Need for stricter rules and regulations:

Recently, Drones were used for the first time to drop explosive devices, triggering blasts inside the Air Force Station’s technical area in Jammu.

Over the past two years, drones have been deployed regularly by Pakistan-based outfits to smuggle arms, ammunition and drugs into Indian territory.

According to government figures, 167 drone sightings were recorded along the border with Pakistan in 2019, and in 2020, there were 77 such sightings.

With the rapid proliferation of drone technology and exponential growth of its global market in recent years, the possibility of a drone attack cannot be ruled out even in the safest cities in the world.

Drones are becoming security threats particularly in conflict zones where non-state actors are active and have easy access to the technology.

Anti-defection law

In News:

Lok Sabha Secretariat has issued notices to three MPs, after their parties petitioned Speaker Om Birla, seeking their disqualification under the Anti-Defection Law.

They have been asked to give their comments within 15 days of receipt of letters.

Anti-defection law:

In 1985 the Tenth Schedule, popularly known as the anti-defection law, was added to the Constitution by the 52nd Amendment Act.

The purpose of the Amendment was to bring stability to governments by deterring MPs and MLAs from changing their political parties on whose ticket they were elected.

The penalty for shifting political loyalties is the loss of parliamentary membership and a bar on becoming a minister.

When can a member be disqualified?

If a member of a house belonging to a political party:

Voluntarily gives up the membership of his political party, or

Votes, or does not vote in the legislature, contrary to the directions of his political party. However, if the member has taken prior permission, or is condoned by the party within 15 days from such voting or abstention, the member shall not be disqualified.

If an independent candidate joins a political party after the election.

If a nominated member joins a party six months after he becomes a member of the legislature.

However, Legislators may change their party without the risk of disqualification in certain circumstances. Exceptions:

The law allows a party to merge with or into another party provided that at least two-thirds of its legislators are in favour of the merger.
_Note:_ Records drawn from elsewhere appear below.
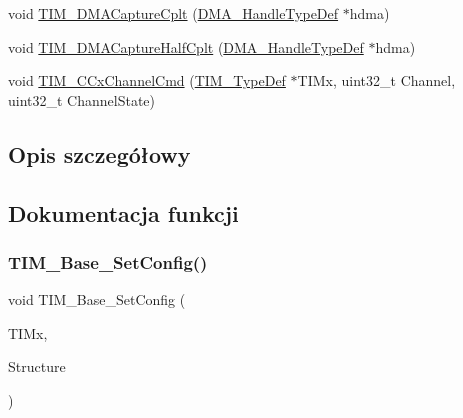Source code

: \begin{DoxyCompactItemize}
\item 
void \hyperlink{group___t_i_m___private___functions_ga60b9c315720fddb3db32299f05f7d712}{T\+I\+M\+\_\+\+D\+M\+A\+Capture\+Cplt} (\hyperlink{group___d_m_a___exported___types_ga41b754a906b86bce54dc79938970138b}{D\+M\+A\+\_\+\+Handle\+Type\+Def} $\ast$hdma)
\item 
void \hyperlink{group___t_i_m___private___functions_ga2c2f2f092eaa9414661422f06fdc56a0}{T\+I\+M\+\_\+\+D\+M\+A\+Capture\+Half\+Cplt} (\hyperlink{group___d_m_a___exported___types_ga41b754a906b86bce54dc79938970138b}{D\+M\+A\+\_\+\+Handle\+Type\+Def} $\ast$hdma)
\item 
void \hyperlink{group___t_i_m___private___functions_ga7fcc6d5ca311c37f5d0250687c899924}{T\+I\+M\+\_\+\+C\+Cx\+Channel\+Cmd} (\hyperlink{struct_t_i_m___type_def}{T\+I\+M\+\_\+\+Type\+Def} $\ast$T\+I\+Mx, uint32\+\_\+t Channel, uint32\+\_\+t Channel\+State)
\end{DoxyCompactItemize}


\subsection{Opis szczegółowy}


\subsection{Dokumentacja funkcji}
\mbox{\label{group___t_i_m___private___functions_ga057e4b4da135186e8fb88327c5fd0684}} 
\subsubsection{\texorpdfstring{T\+I\+M\+\_\+\+Base\+\_\+\+Set\+Config()}{TIM\_Base\_SetConfig()}}
{\footnotesize\ttfamily void T\+I\+M\+\_\+\+Base\+\_\+\+Set\+Config (\begin{DoxyParamCaption}\item[{\hyperlink{struct_t_i_m___type_def}{T\+I\+M\+\_\+\+Type\+Def} $\ast$}]{T\+I\+Mx,  }\item[{\hyperlink{struct_t_i_m___base___init_type_def}{T\+I\+M\+\_\+\+Base\+\_\+\+Init\+Type\+Def} $\ast$}]{Structure }\end{DoxyParamCaption})}

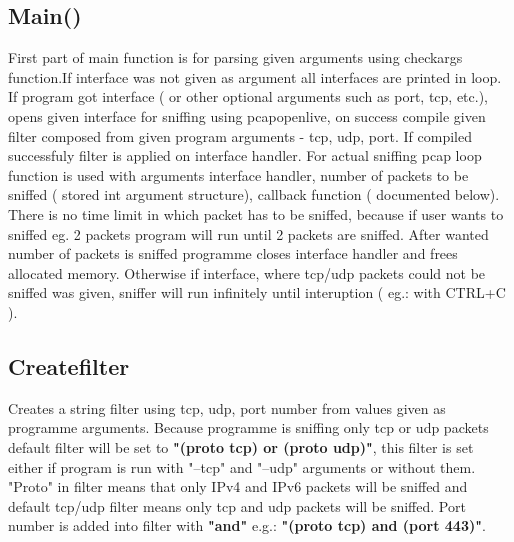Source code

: \documentclass{article}
\begin{document}
\subsection{Main()}
First part of main function is for parsing given arguments using check\textunderscore args function.If interface was not given as argument all interfaces are printed in loop.\newline
	If program got interface ( or other optional arguments such as port, tcp, etc.), 
	opens given interface for sniffing using pcap\textunderscore open\textunderscore live, on success compile given filter composed from given program arguments - tcp, udp, port. If compiled successfuly filter is applied on interface handler.\newline
	For actual sniffing pcap \textunderscore loop function is used with arguments interface handler, number of packets to be sniffed ( stored int argument structure), callback function ( documented below). There is no time limit in which packet has to be sniffed, because if user wants to sniffed eg. 2 packets program will run until 2 packets are sniffed.  After wanted number of packets is sniffed programme closes interface handler and frees allocated memory.\newline
	 Otherwise if interface, where tcp/udp packets could not be sniffed was given, sniffer will run infinitely until interuption ( eg.: with CTRL+C ).\newline
	
\subsection{Create\textunderscore filter}
Creates a string filter using tcp, udp, port number from values given as programme arguments. Because programme is sniffing only tcp or udp packets default filter will be set to \textbf{"(proto tcp) or (proto udp)"}, this filter is set either if program is run with "--tcp" and "--udp" arguments or without them. "Proto" in filter means that only IPv4 and IPv6 packets will be sniffed and default tcp/udp filter means only tcp and udp packets will be sniffed. Port number is added into filter with \textbf{"and"} e.g.: \textbf{"(proto tcp) and (port 443)"}.
\end{document}
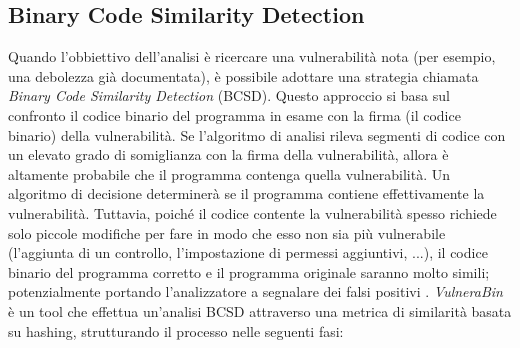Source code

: \documentclass[../main.tex]{subfiles}
\begin{document}
\subsection{Binary Code Similarity Detection}
Quando l'obbiettivo dell'analisi è ricercare una vulnerabilità nota (per esempio, una debolezza già documentata), è possibile adottare una strategia chiamata \textit{Binary Code Similarity Detection} (BCSD).
Questo approccio si basa sul confronto il codice binario del programma in esame con la firma (il codice binario) della vulnerabilità.
Se l'algoritmo di analisi rileva segmenti di codice con un elevato grado di somiglianza con la firma della vulnerabilità, allora è altamente probabile che il programma
contenga quella vulnerabilità. Un algoritmo di decisione determinerà se il programma contiene effettivamente la vulnerabilità.
Tuttavia, poiché il codice contente la vulnerabilità spesso richiede solo piccole modifiche per fare in modo che esso non sia più vulnerabile (l'aggiunta di un controllo, l'impostazione di permessi aggiuntivi, ...), il codice binario del programma corretto e il programma originale
saranno molto simili; potenzialmente portando l'analizzatore a segnalare dei falsi positivi \cite{Survey_of_Binary_Code_Security_Analysis}. \newline
\textit{VulneraBin} \cite{VulneraBin} è un tool che effettua un'analisi BCSD attraverso una metrica di similarità basata su hashing, strutturando il processo nelle seguenti fasi:
\end{document}
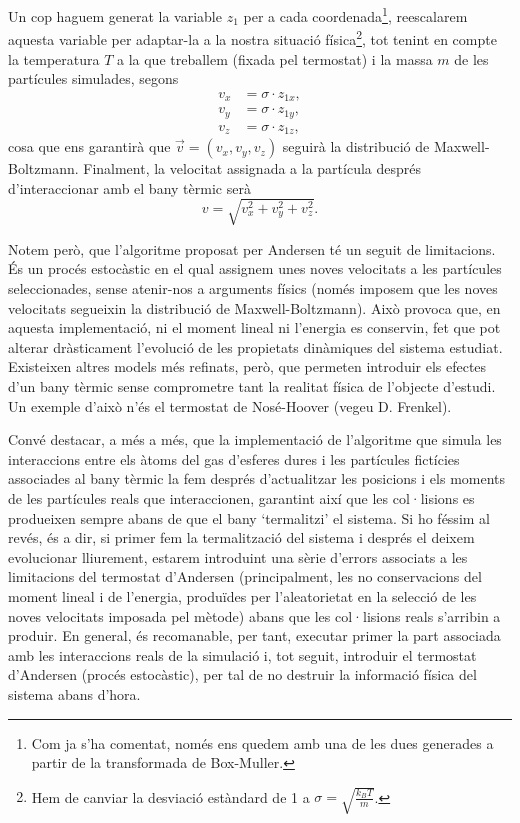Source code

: \documentclass[a4paper,10.5pt]{report}
\begin{document}
\begin{enumerate}
	Un cop haguem generat la variable $z_1$ per a cada coordenada\footnote{Com ja s'ha comentat, només ens quedem amb una de les dues generades a partir de la transformada de Box-Muller.}, reescalarem aquesta variable per adaptar-la a la nostra situació física\footnote{Hem de canviar la desviació estàndard de 1 a $\sigma = \sqrt{\frac{k_B T}{m}}$.}, tot tenint en compte la temperatura $T$ a la que treballem (fixada pel termostat) i la massa $m$ de les partícules simulades, segons
	\begin{align}
		v_x &= \sigma \cdot z_{1x}, \\
		v_y &= \sigma \cdot z_{1y}, \\
		v_z &= \sigma \cdot z_{1z},
	\end{align}
	cosa que ens garantirà que $\vec{v} = (v_x, v_y, v_z)$ seguirà la distribució de Maxwell-Boltzmann. Finalment, la velocitat assignada a la partícula després d'interaccionar amb el bany tèrmic serà
	\begin{equation}
		v = \sqrt{v_x^2+v_y^2+v_z^2}.
	\end{equation}
\end{enumerate}

Notem però, que l'algoritme proposat per Andersen té un seguit de limitacions. És un procés estocàstic en el qual assignem unes noves velocitats a les partícules seleccionades, sense atenir-nos a arguments físics (només imposem que les noves velocitats segueixin la distribució de Maxwell-Boltzmann). Això provoca que, en aquesta implementació, ni el moment lineal ni l'energia es conservin, fet que pot alterar dràsticament l'evolució de les propietats dinàmiques del sistema estudiat. Existeixen altres models més refinats, però, que permeten introduir els efectes d'un bany tèrmic sense comprometre tant la realitat física de l'objecte d'estudi. Un exemple d'això n'és el termostat de Nosé-Hoover (vegeu D. Frenkel\cite{ref3}).

Convé destacar, a més a més, que la implementació de l'algoritme que simula les interaccions entre els àtoms del gas d'esferes dures i les partícules fictícies associades al bany tèrmic la fem després d'actualitzar les posicions i els moments de les partícules reals que interaccionen, garantint així que les col·lisions es produeixen sempre abans de que el bany `termalitzi' el sistema. Si ho féssim al revés, és a dir, si primer fem la termalització del sistema i després el deixem evolucionar lliurement, estarem introduint una sèrie d'errors associats a les limitacions del termostat d'Andersen (principalment, les no conservacions del moment lineal i de l'energia, produïdes per l'aleatorietat en la selecció de les noves velocitats imposada pel mètode) abans que les col·lisions reals s'arribin a produir. En general, és recomanable, per tant, executar primer la part associada amb les interaccions reals de la simulació i, tot seguit, introduir el termostat d'Andersen (procés estocàstic), per tal de no destruir la informació física del sistema abans d'hora.
\end{document}
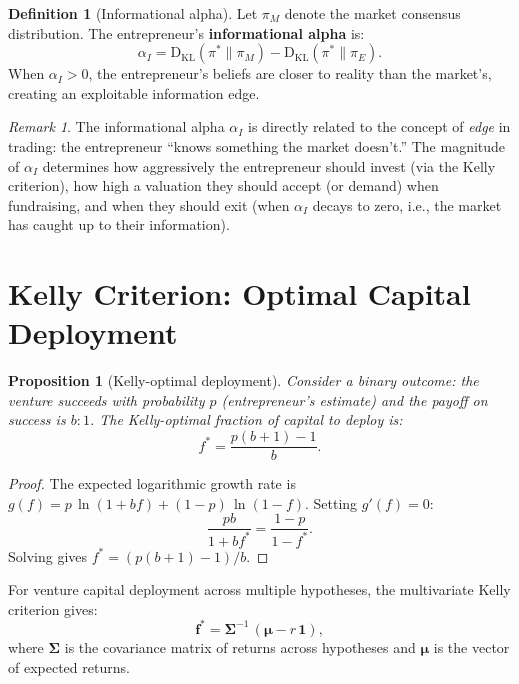 \documentclass[12pt,a4paper,oneside]{book}
\newtheorem{proposition}[theorem]{Proposition}
\theoremstyle{definition}
\newtheorem{definition}[theorem]{Definition}
\theoremstyle{remark}
\newtheorem{remark}[theorem]{Remark}
\newcommand{\KL}{\mathrm{D}_{\mathrm{KL}}}
\begin{document}
\begin{definition}[Informational alpha]\label{def:alpha}
Let $\pi_M$ denote the market consensus distribution. The entrepreneur's
\textbf{informational alpha} is:
\begin{equation}\label{eq:info_alpha}
  \alpha_I = \KL(\pi^* \| \pi_M) - \KL(\pi^* \| \pi_E).
\end{equation}
When $\alpha_I > 0$, the entrepreneur's beliefs are closer to reality than
the market's, creating an exploitable information edge.
\end{definition}

\begin{remark}
The informational alpha $\alpha_I$ is directly related to the concept of
\emph{edge} in trading: the entrepreneur ``knows something the market doesn't.''
The magnitude of $\alpha_I$ determines how aggressively the entrepreneur should
invest (via the Kelly criterion), how high a valuation they should accept (or demand)
when fundraising, and when they should exit (when $\alpha_I$ decays to zero, i.e.,
the market has caught up to their information).
\end{remark}

\section{Kelly Criterion: Optimal Capital Deployment}

\begin{proposition}[Kelly-optimal deployment]\label{prop:kelly}
Consider a binary outcome: the venture succeeds with probability $p$
(entrepreneur's estimate) and the payoff on success is $b : 1$. The
Kelly-optimal fraction of capital to deploy is:
\begin{equation}\label{eq:kelly}
  f^* = \frac{p(b+1) - 1}{b}.
\end{equation}
\end{proposition}

\begin{proof}
The expected logarithmic growth rate is $g(f) = p\,\ln(1+bf) + (1-p)\,\ln(1-f)$.
Setting $g'(f) = 0$:
\[
  \frac{pb}{1+bf^*} = \frac{1-p}{1-f^*}.
\]
Solving gives $f^* = (p(b+1) - 1)/b$.
\end{proof}

For venture capital deployment across multiple hypotheses, the multivariate
Kelly criterion gives:
\begin{equation}\label{eq:kelly_multi}
  \mathbf{f}^* = \boldsymbol{\Sigma}^{-1}\,(\boldsymbol{\mu} - r\,\mathbf{1}),
\end{equation}
where $\boldsymbol{\Sigma}$ is the covariance matrix of returns across
hypotheses and $\boldsymbol{\mu}$ is the vector of expected returns.
\end{document}
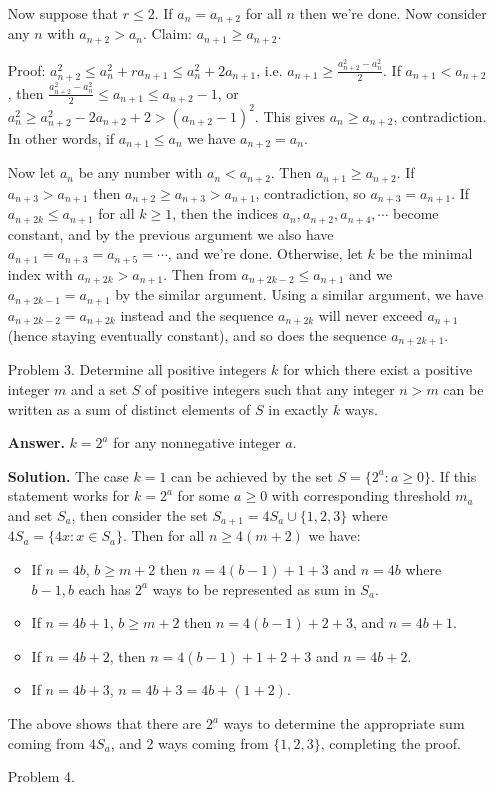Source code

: \documentclass[11pt,a4paper]{article}
\begin{document}
\begin{enumerate}
	Now suppose that $r\le 2$. If $a_n=a_{n+2}$ for all $n$ then we're done. Now consider any $n$ with $a_{n+2}>a_n$. Claim: $a_{n+1}\ge a_{n+2}$. 
	
	Proof: $a_{n+2}^2\le a_n^2+ra_{n+1}\le a_n^2+2a_{n+1}$, i.e. $a_{n+1}\ge \frac{a_{n+2}^2 - a_n^2}{2}$. If $a_{n+1}<a_{n+2}$, then $\frac{a_{n+2}^2 - a_n^2}{2}\le a_{n+1}\le a_{n+2}-1$, or $a_n^2\ge a_{n+2}^2-2a_{n+2}+2> (a_{n+2}-1)^2$. 
	This gives $a_n\ge a_{n+2}$, contradiction. 
	In other words, if $a_{n+1}\le a_n$ we have $a_{n+2}=a_n$. 
	
	Now let $a_n$ be any number with $a_n<a_{n+2}$. Then $a_{n+1}\ge a_{n+2}$. If $a_{n+3}>a_{n+1}$ then $a_{n+2}\ge a_{n+3}>a_{n+1}$, contradiction, so $a_{n+3}=a_{n+1}$. 
	If $a_{n+2k}\le a_{n+1}$ for all $k\ge 1$, then the indices $a_n, a_{n+2}, a_{n+4},\cdots$ become constant, and by the previous argument we also have $a_{n+1}=a_{n+3}=a_{n+5}=\cdots$, and we're done. 
	Otherwise, let $k$ be the minimal index with $a_{n+2k}>a_{n+1}$. Then from $a_{n+2k-2}\le a_{n+1}$ and we $a_{n+2k-1}=a_{n+1}$ by the similar argument. 
	Using a similar argument, we have $a_{n+2k-2}=a_{n+2k}$ instead and the sequence $a_{n+2k}$ will never exceed $a_{n+1}$ (hence staying eventually constant), and so does the sequence $a_{n+2k+1}$. 
	
	\item [Problem 3.]
	Determine all positive integers $k$ for which there exist a positive integer $m$ and a set $S$ of positive integers such that any integer $n > m$ can be written as a sum of distinct elements of $S$ in exactly $k$ ways.
	
	\textbf{Answer.} $k=2^a$ for any nonnegative integer $a$. 
	
	\textbf{Solution.} The case $k=1$ can be achieved by the set $S=\{2^a: a\ge 0\}$. 
	If this statement works for $k=2^a$ for some $a\ge 0$ with corresponding threshold $m_a$ and set $S_a$, then consider the set $S_{a+1}=4S_a\cup\{1, 2, 3\}$ where $4S_a=\{4x: x\in S_a\}$. 
	Then for all $n\ge 4(m+2)$ we have:
	\begin{itemize}
		\item If $n=4b$, $b\ge m+2$ then $n=4(b-1)+1+3$ and $n=4b$ where $b-1, b$ each has $2^a$ ways to be represented as sum in $S_a$. 
		\item If $n=4b+1$, $b\ge m+2$ then $n=4(b-1)+2+3$, and $n=4b+1$. 
		\item If $n=4b+2$, then $n=4(b-1)+1+2+3$ and $n=4b+2$. 
		\item If $n=4b+3$, $n=4b+3=4b+(1+2)$. 
	\end{itemize}
	The above shows that there are $2^a$ ways to determine the appropriate sum coming from $4S_a$, and 2 ways coming from $\{1, 2, 3\}$, completing the proof. 
	
	\item [Problem 4.]
	
	
\end{enumerate}
\end{document}
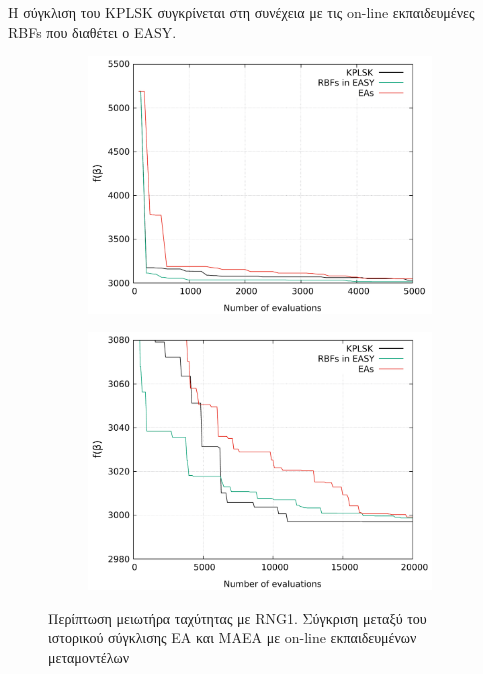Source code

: \documentclass[twoside, 12pt,notitlepage]{report}
\begin{document}
\begin{enumerate}
H σύγκλιση του KPLSK συγκρίνεται στη συνέχεια με τις on-line 
εκπαιδευμένες RBFs που διαθέτει ο EASY.

\begin{figure}[h!]
\centering
	\begin{subfigure}[b]{0.47\textwidth}
	\centering
	\includegraphics[width=\textwidth, height=0.85\textwidth, 
	scale=1]{speed_reducer_online.pdf}   
	\end{subfigure}
	\hfill
	\begin{subfigure}[b]{0.47\textwidth}
	\centering
	\includegraphics[width=\textwidth, height=0.85\textwidth, 
	scale=1]{speed_reducer_online2.pdf}   
	\end{subfigure}
\caption{Περίπτωση μειωτήρα ταχύτητας με RNG1. Σύγκριση μεταξύ του 
ιστορικού σύγκλισης EA και ΜΑΕΑ με on-line εκπαιδευμένων 
μεταμοντέλων} 
\end{figure}


\end{enumerate}
\end{document}
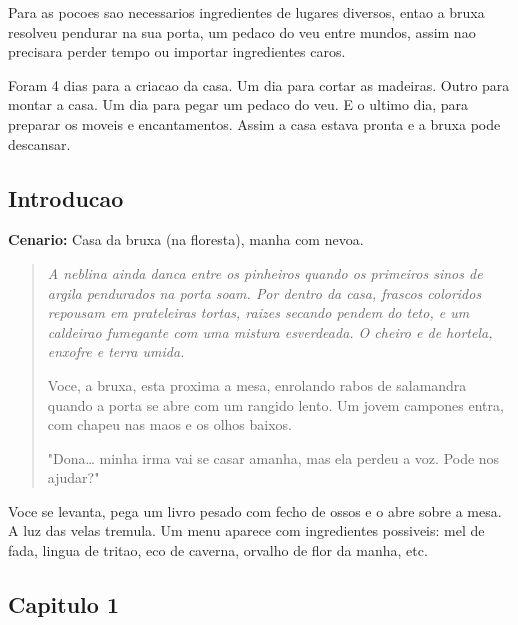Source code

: \documentclass[12pt]{article}
\begin{document}
\vspace{0.2cm}

\noindent Para as pocoes sao necessarios ingredientes de lugares diversos, entao a bruxa resolveu pendurar na sua porta, um pedaco do veu entre mundos, assim nao precisara perder tempo ou importar ingredientes caros.

\vspace{0.2cm}

\noindent Foram 4 dias para a criacao da casa. Um dia para cortar as madeiras. Outro para montar a casa. Um dia para pegar um pedaco do veu. E o ultimo dia, para preparar os moveis e encantamentos. Assim a casa estava pronta e a bruxa pode descansar.

\subsection{Introducao}

\textbf{Cenario:} Casa da bruxa (na floresta), manha com nevoa.

\vspace{0.3cm}

\begin{quote}
\itshape
A neblina ainda danca entre os pinheiros quando os primeiros sinos de argila pendurados na porta soam. Por dentro da casa, frascos coloridos repousam em prateleiras tortas, raizes secando pendem do teto, e um caldeirao fumegante com uma mistura esverdeada. O cheiro e de hortela, enxofre e terra umida.

\vspace{0.3cm}

\noindent Voce, a bruxa, esta proxima a mesa, enrolando rabos de salamandra quando a porta se abre com um rangido lento. Um jovem campones entra, com chapeu nas maos e os olhos baixos.

\vspace{0.3cm}

\noindent "Dona… minha irma vai se casar amanha, mas ela perdeu a voz. Pode nos ajudar?"
\end{quote}

\vspace{0.3cm}

\noindent Voce se levanta, pega um livro pesado com fecho de ossos e o abre sobre a mesa. A luz das velas tremula. Um menu aparece com ingredientes possiveis: mel de fada, lingua de tritao, eco de caverna, orvalho de flor da manha, etc.

\newpage

\subsection{Capitulo 1}
\end{document}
On being elected as the presiding officer of the House, if a member, voluntarily gives up the membership of his party or rejoins it after he ceases to hold that office, he won’t be disqualified.

Decision of the Presiding Officer is subject to judicial review:

The law initially stated that the decision of the Presiding Officer is not subject to judicial review. This condition was struck down by the Supreme Court later, thereby allowing appeals against the Presiding Officer’s decision in the High Court and Supreme Court.

However, it held that there may not be any judicial intervention until the Presiding Officer gives his order.

Is there a time limit within which the Presiding Officer should decide?

There is no time limit as per the law within which the Presiding Officers should decide on a plea for disqualification.